The recent research from Leiden University adds to decades of research at the Neumark-Nord archaeological site near Leipzig, Germany.
About 125,000 years ago, Earth went through an interglacial period with weather very similar to today’s climate. Previous research from Neumark-Nord has shown that Neanderthals hunted and slaughtered straight-tusked elephants in the area. according to Press release Research from Leiden University shows that there is also evidence of plant use in the area, but little has been preserved. Additionally, previous research has found evidence that residents use fire to manage vegetation. Needless to say, Neanderthals have long been underestimated, and this new study does nothing to stop that view.
Archaeologists have found in recent excavations that Neanderthals deliberately chose lakeside sites to process the bones of at least 172 mammal species, including deer, horses and bison (a now-extinct bovine species). According to the study, residents of the site not only cracked open the bones of large mammals to extract the marrow, but also ground the bones into thousands of fragments and heated them in water to extract the calorie-rich psoralen. The findings provide an estimate of advanced resource collection thousands of years earlier than previously thought.
“It was intensive, organized and strategic,” Lutz Kindler, the study’s lead author, said in the press release. “Neanderthals were clearly able to manage resources with precision—planning hunts, transporting carcasses, and rendering fats in specific mission areas. They understood the nutritional value of fat and how to obtain it efficiently—which likely involved caching carcass parts somewhere in the landscape for later transport to oil-refining sites and use.”

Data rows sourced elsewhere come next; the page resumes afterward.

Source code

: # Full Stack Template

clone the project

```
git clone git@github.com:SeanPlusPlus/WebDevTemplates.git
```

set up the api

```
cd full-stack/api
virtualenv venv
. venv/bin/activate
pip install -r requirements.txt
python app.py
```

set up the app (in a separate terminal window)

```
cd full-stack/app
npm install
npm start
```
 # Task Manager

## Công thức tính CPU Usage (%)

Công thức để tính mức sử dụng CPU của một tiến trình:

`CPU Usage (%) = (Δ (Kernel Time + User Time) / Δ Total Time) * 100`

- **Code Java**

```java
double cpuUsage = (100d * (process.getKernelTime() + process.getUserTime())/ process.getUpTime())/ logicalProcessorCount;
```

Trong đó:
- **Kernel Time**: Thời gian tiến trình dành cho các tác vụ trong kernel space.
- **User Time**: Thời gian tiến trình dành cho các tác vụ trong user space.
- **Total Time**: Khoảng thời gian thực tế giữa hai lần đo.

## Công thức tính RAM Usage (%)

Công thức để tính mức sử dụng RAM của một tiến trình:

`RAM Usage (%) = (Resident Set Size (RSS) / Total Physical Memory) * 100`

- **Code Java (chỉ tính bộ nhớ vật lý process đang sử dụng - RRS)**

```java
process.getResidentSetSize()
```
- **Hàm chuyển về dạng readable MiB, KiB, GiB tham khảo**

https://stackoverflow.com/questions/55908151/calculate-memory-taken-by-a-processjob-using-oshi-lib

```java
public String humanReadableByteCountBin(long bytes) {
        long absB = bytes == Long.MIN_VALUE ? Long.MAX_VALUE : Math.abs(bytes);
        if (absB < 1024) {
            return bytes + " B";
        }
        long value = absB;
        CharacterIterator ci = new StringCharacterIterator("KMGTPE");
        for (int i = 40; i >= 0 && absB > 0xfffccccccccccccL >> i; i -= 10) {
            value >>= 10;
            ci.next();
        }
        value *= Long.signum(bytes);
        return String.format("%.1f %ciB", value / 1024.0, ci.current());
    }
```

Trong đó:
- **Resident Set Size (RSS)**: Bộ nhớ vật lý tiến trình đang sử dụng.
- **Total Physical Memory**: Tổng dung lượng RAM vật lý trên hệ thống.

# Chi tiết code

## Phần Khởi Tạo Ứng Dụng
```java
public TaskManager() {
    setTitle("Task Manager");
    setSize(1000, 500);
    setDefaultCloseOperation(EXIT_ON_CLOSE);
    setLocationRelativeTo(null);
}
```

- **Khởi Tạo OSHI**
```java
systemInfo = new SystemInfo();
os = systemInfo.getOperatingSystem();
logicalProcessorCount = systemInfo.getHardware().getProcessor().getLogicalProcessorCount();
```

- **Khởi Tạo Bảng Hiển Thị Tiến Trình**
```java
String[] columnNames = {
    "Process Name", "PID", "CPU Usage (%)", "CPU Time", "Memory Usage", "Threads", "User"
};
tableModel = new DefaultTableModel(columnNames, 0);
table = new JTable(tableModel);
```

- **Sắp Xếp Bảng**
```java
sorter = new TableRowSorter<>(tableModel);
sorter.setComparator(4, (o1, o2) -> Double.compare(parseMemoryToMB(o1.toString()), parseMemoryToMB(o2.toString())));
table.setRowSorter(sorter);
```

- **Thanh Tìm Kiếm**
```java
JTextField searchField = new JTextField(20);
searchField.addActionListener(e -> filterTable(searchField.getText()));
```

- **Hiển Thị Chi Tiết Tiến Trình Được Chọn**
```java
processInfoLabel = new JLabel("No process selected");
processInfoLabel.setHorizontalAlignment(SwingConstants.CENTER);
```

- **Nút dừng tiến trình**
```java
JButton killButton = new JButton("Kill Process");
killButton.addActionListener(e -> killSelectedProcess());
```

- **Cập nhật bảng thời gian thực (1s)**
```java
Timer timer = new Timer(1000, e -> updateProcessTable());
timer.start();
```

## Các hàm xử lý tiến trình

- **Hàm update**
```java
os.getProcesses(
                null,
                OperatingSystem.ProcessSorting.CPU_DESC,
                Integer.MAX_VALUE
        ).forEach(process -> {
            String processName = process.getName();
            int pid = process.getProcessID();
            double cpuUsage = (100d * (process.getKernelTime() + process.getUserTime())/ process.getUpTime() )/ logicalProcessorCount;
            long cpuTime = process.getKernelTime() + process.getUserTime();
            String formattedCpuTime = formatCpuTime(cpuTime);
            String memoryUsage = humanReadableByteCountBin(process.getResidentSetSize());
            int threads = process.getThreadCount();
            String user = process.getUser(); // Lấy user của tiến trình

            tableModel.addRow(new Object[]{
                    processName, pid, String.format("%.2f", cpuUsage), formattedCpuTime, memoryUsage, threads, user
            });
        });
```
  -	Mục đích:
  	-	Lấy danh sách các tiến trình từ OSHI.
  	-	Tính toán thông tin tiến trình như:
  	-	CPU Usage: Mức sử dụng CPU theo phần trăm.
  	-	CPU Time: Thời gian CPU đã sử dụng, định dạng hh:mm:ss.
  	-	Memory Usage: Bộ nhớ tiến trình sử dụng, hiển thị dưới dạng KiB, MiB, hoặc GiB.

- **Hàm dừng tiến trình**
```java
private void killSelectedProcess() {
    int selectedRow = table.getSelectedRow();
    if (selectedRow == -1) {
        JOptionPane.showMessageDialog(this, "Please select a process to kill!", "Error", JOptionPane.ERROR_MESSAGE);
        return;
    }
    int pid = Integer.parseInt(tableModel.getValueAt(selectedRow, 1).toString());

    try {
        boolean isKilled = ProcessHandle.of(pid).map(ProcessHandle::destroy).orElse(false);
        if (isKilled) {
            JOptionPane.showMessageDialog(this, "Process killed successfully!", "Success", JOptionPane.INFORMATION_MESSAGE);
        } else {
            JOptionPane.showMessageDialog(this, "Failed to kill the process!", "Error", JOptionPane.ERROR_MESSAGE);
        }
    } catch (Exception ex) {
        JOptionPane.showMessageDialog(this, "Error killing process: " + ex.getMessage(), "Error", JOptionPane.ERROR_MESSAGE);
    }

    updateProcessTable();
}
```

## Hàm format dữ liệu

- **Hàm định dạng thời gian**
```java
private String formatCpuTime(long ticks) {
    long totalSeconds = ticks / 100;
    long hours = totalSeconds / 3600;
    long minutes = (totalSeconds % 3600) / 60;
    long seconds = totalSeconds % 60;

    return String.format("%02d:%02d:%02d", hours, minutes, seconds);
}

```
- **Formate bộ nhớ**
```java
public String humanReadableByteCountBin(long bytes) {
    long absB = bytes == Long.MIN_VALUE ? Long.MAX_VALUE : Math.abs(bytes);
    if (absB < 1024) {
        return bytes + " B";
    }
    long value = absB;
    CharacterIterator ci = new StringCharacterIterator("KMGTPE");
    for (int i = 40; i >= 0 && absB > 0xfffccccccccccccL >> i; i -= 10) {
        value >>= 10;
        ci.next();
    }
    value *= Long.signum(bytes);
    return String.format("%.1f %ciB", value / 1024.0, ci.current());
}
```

Experts believe Neanderthals understood they had to meet a certain “fat quota” to make the (literal) bone-crushing process worthwhile. The authors of the paper highlight the apparent abundance of herbivores hunted by Neanderthals in the Neumark-Nord region, explaining that our “cousins” were likely able to plan ahead and exploit their environment efficiently.
The study’s authors said the extensive research was possible because it wasn’t just one site that was preserved, but an entire landscape.
“The vast scope and remarkable preservation of the Neumark-Nord site complex provide us with a unique opportunity to investigate how Neanderthals impacted their environment – the flora and fauna,” Fulco Scherjon, a researcher on the project, said in a press release. “This is extremely rare for such an ancient site and opens up exciting prospects for future research.”